Beyond the drink of the same name, the company has a wide range of beverages, such as Minute Maid, Powerade, Gold Peak tea, and Dasani, which covers enough consumer preferences to allow it to adapt to changes in taste without losing its footing. The most important finding about Coca-Cola as a defensive holding is behavioral rather than financial: even when they are cutting back on larger expenses, consumers typically continue to purchase small, inexpensive pleasures. A Coke isn’t a luxury. When other things are collapsing, the stock is worth holding because it is an inexpensive constant.
Waste Management, which most people just refer to as WM, completes this group and is, in many respects, the simplest argument on the list. Everyone produces trash. During a recession, no one stops producing trash. The business collects it, processes it, and frequently uses energy recovery and recycling to turn it into revenue streams.
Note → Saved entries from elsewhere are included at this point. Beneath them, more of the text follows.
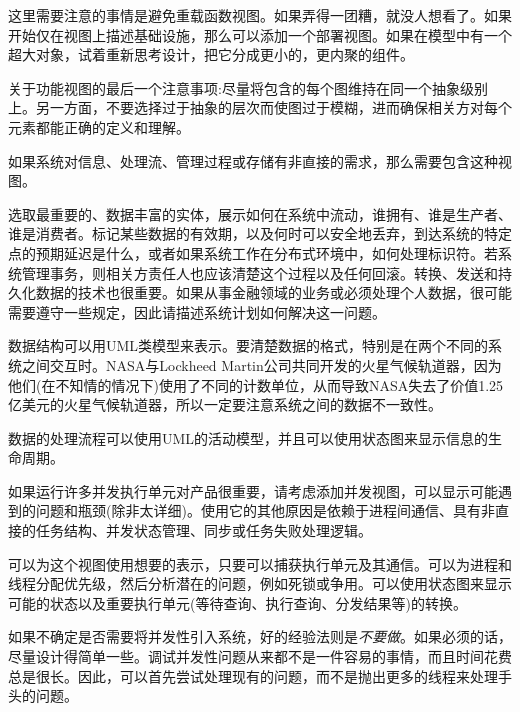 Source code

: \begin{tcolorbox}[colback=webgreen!5!white,colframe=webgreen!75!black, title=TIP]
\hspace*{0.75cm}这里需要注意的事情是避免重载函数视图。如果弄得一团糟，就没人想看了。如果开始仅在视图上描述基础设施，那么可以添加一个部署视图。如果在模型中有一个超大对象，试着重新思考设计，把它分成更小的，更内聚的组件。
\end{tcolorbox}

关于功能视图的最后一个注意事项:尽量将包含的每个图维持在同一个抽象级别上。另一方面，不要选择过于抽象的层次而使图过于模糊，进而确保相关方对每个元素都能正确的定义和理解。


如果系统对信息、处理流、管理过程或存储有非直接的需求，那么需要包含这种视图。

选取最重要的、数据丰富的实体，展示如何在系统中流动，谁拥有、谁是生产者、谁是消费者。标记某些数据的有效期，以及何时可以安全地丢弃，到达系统的特定点的预期延迟是什么，或者如果系统工作在分布式环境中，如何处理标识符。若系统管理事务，则相关方责任人也应该清楚这个过程以及任何回滚。转换、发送和持久化数据的技术也很重要。如果从事金融领域的业务或必须处理个人数据，很可能需要遵守一些规定，因此请描述系统计划如何解决这一问题。

数据结构可以用UML类模型来表示。要清楚数据的格式，特别是在两个不同的系统之间交互时。NASA与Lockheed Martin公司共同开发的火星气候轨道器，因为他们(在不知情的情况下)使用了不同的计数单位，从而导致NASA失去了价值1.25亿美元的火星气候轨道器，所以一定要注意系统之间的数据不一致性。

数据的处理流程可以使用UML的活动模型，并且可以使用状态图来显示信息的生命周期。


如果运行许多并发执行单元对产品很重要，请考虑添加并发视图，可以显示可能遇到的问题和瓶颈(除非太详细)。使用它的其他原因是依赖于进程间通信、具有非直接的任务结构、并发状态管理、同步或任务失败处理逻辑。

可以为这个视图使用想要的表示，只要可以捕获执行单元及其通信。可以为进程和线程分配优先级，然后分析潜在的问题，例如死锁或争用。可以使用状态图来显示可能的状态以及重要执行单元(等待查询、执行查询、分发结果等)的转换。

如果不确定是否需要将并发性引入系统，好的经验法则是\textit{不要做}。如果必须的话，尽量设计得简单一些。调试并发性问题从来都不是一件容易的事情，而且时间花费总是很长。因此，可以首先尝试处理现有的问题，而不是抛出更多的线程来处理手头的问题。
WM is especially intriguing as a defensive strategy because it doesn’t just maintain its value when the market is weak; historically, it has surged when the majority of other stocks are declining, a pattern that has occurred frequently enough to be taken seriously. The stock isn’t just a hedge because it also takes part in larger market rallies. It’s a business that profits from the obvious fact that waste is produced by human activity and needs to be disposed of.
The more general idea that unites all five of these names is that an investor does not have to leave the market in the event of a weak or uncertain economy. It necessitates a better understanding of which companies make money from products that consumers actually can’t stop purchasing and which companies make money from enthusiasm that might not hold up under duress.
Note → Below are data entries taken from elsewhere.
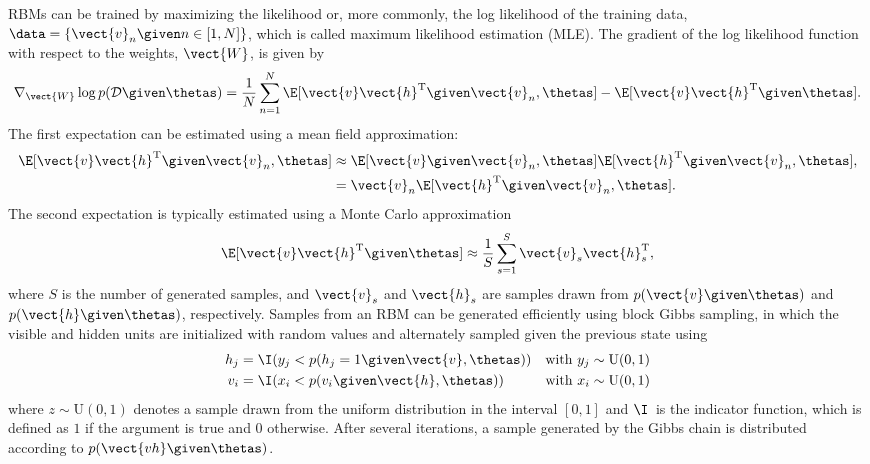 RBMs can be trained by maximizing the likelihood or, more commonly, the log
likelihood of the training data, $\data = \{\vect{v}_n \given n \in [1, N] \}$,
which is called maximum likelihood estimation (MLE). The gradient of the log
likelihood function with respect to the weights, $\vect{W}$, is given by
\begin{equation}
\label{eq:mle}
\nabla_{\vect{W}} \log p(\mathcal{D} \given \thetas) =
\frac{1}{N} \sum_{n = 1}^N
\E[\vect{v}\vect{h}^\text{T} \given \vect{v}_n, \thetas]
-\E[\vect{v}\vect{h}^\text{T} \given \thetas].
\end{equation}
The first expectation can be estimated using a mean field approximation:
\begin{align}
\E[\vect{v}\vect{h}^\text{T} \given \vect{v}_n, \thetas] &\approx
\E[\vect{v} \given \vect{v}_n, \thetas]
\E[\vect{h}^\text{T} \given \vect{v}_n, \thetas], \\
&=\vect{v}_n\E[\vect{h}^\text{T} \given \vect{v}_n, \thetas].
\end{align}
The second expectation is typically estimated using a Monte Carlo
approximation
\begin{equation}
\E[\vect{v}\vect{h}^\text{T} \given \thetas] \approx
\frac{1}{S}\sum_{s=1}^{S}\vect{v}_s\vect{h}_s^\text{T},
\end{equation}
where $S$ is the number of generated samples, and $\vect{v}_s$ and $\vect{h}_s$
are samples drawn from $p(\vect{v}\given \thetas)$ and $p(\vect{h}\given
\thetas)$, respectively. Samples from an RBM can be generated efficiently using
block Gibbs sampling, in which the visible and hidden units are initialized
with random values and alternately sampled given the previous state using
\begin{align}
h_j &= \I(y_j < p(h_j = 1 \given \vect{v}, \thetas)) & \text{with $y_j \sim
\text{U}(0,1)$}\\
v_i &= \I(x_i < p(v_i \given \vect{h}, \thetas)) & \text{with $x_i \sim
\text{U}(0,1)$}
\end{align}
where $z \sim \text{U}(0,1)$ denotes a sample drawn from the uniform
distribution in the interval $[0,1]$ and $\I$~is the indicator function, which
is defined as $1$ if the argument is true and $0$ otherwise. After several
iterations, a sample generated by the Gibbs chain is distributed according to
$p(\vect{vh}\given \thetas)$.

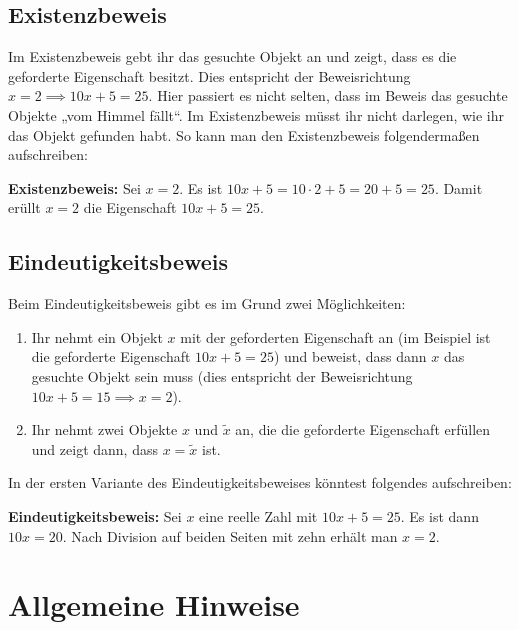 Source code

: \documentclass[a4paper]{article}
\begin{document}
\subsection{Existenzbeweis}

Im Existenzbeweis gebt ihr das gesuchte Objekt an und zeigt, dass es die geforderte Eigenschaft besitzt. Dies entspricht der Beweisrichtung $x=2 \implies 10x+5=25$. Hier passiert es nicht selten, dass im Beweis das gesuchte Objekte „vom Himmel fällt“. Im Existenzbeweis müsst ihr nicht darlegen, wie ihr das Objekt gefunden habt. So kann man den Existenzbeweis folgendermaßen aufschreiben:

\begin{addmargin}{2cm}
  \textbf{Existenzbeweis:} Sei $x=2$. Es ist $10x+5=10\cdot 2+5=20+5=25$. Damit erüllt $x=2$ die Eigenschaft $10x+5=25$.
\end{addmargin}

\subsection{Eindeutigkeitsbeweis}

Beim Eindeutigkeitsbeweis gibt es im Grund zwei Möglichkeiten:

\begin{enumerate}
  \item Ihr nehmt ein Objekt $x$ mit der geforderten Eigenschaft an (im Beispiel ist die geforderte Eigenschaft $10x+5=25$) und beweist, dass dann $x$ das gesuchte Objekt sein muss (dies entspricht der Beweisrichtung $10x+5=15\implies x=2$).
  \item Ihr nehmt zwei Objekte $x$ und $\tilde x$ an, die die geforderte Eigenschaft erfüllen und zeigt dann, dass $x=\tilde x$ ist.
\end{enumerate}

In der ersten Variante des Eindeutigkeitsbeweises könntest folgendes aufschreiben:

\begin{addmargin}{2cm}
  \textbf{Eindeutigkeitsbeweis:} Sei $x$ eine reelle Zahl mit $10x+5=25$. Es ist dann $10x=20$. Nach Division auf beiden Seiten mit zehn erhält man $x=2$.
\end{addmargin}

\section{Allgemeine Hinweise}
\end{document}
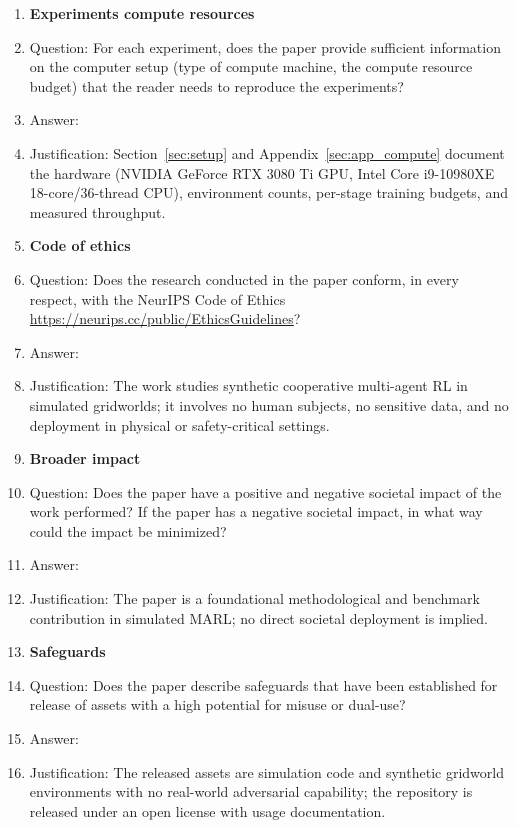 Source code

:\begin{enumerate}
\item {\bf Experiments compute resources}
    \item[] Question: For each experiment, does the paper provide sufficient information on the computer setup (type of compute machine, the compute resource budget) that the reader needs to reproduce the experiments?
    \item[] Answer: \answerYes{}
    \item[] Justification: Section~\ref{sec:setup} and Appendix~\ref{sec:app_compute} document the hardware (NVIDIA GeForce RTX 3080 Ti GPU, Intel Core i9-10980XE 18-core/36-thread CPU), environment counts, per-stage training budgets, and measured throughput.

\item {\bf Code of ethics}
    \item[] Question: Does the research conducted in the paper conform, in every respect, with the NeurIPS Code of Ethics \url{https://neurips.cc/public/EthicsGuidelines}?
    \item[] Answer: \answerYes{}
    \item[] Justification: The work studies synthetic cooperative multi-agent RL in simulated gridworlds; it involves no human subjects, no sensitive data, and no deployment in physical or safety-critical settings.

\item {\bf Broader impact}
    \item[] Question: Does the paper have a positive and negative societal impact of the work performed? If the paper has a negative societal impact, in what way could the impact be minimized?
    \item[] Answer: \answerNA{}
    \item[] Justification: The paper is a foundational methodological and benchmark contribution in simulated MARL; no direct societal deployment is implied.

\item {\bf Safeguards}
    \item[] Question: Does the paper describe safeguards that have been established for release of assets with a high potential for misuse or dual-use?
    \item[] Answer: \answerYes{}
    \item[] Justification: The released assets are simulation code and synthetic gridworld environments with no real-world adversarial capability; the repository is released under an open license with usage documentation.


\end{enumerate}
On the more aggressive end of that spectrum are cyclical leaders like Caterpillar and Marvell, who are riding genuine structural trends but have valuations that require the trends to continue. The quieter end is represented by Verizon, Coca-Cola, and Waste Management; these companies have less drama, more consistent revenue, and the kind of historical consistency that usually looks wiser in retrospect than it does during a bull market. It’s difficult to ignore the fact that the best portfolios constructed for turbulent times typically include elements from both sides of the debate.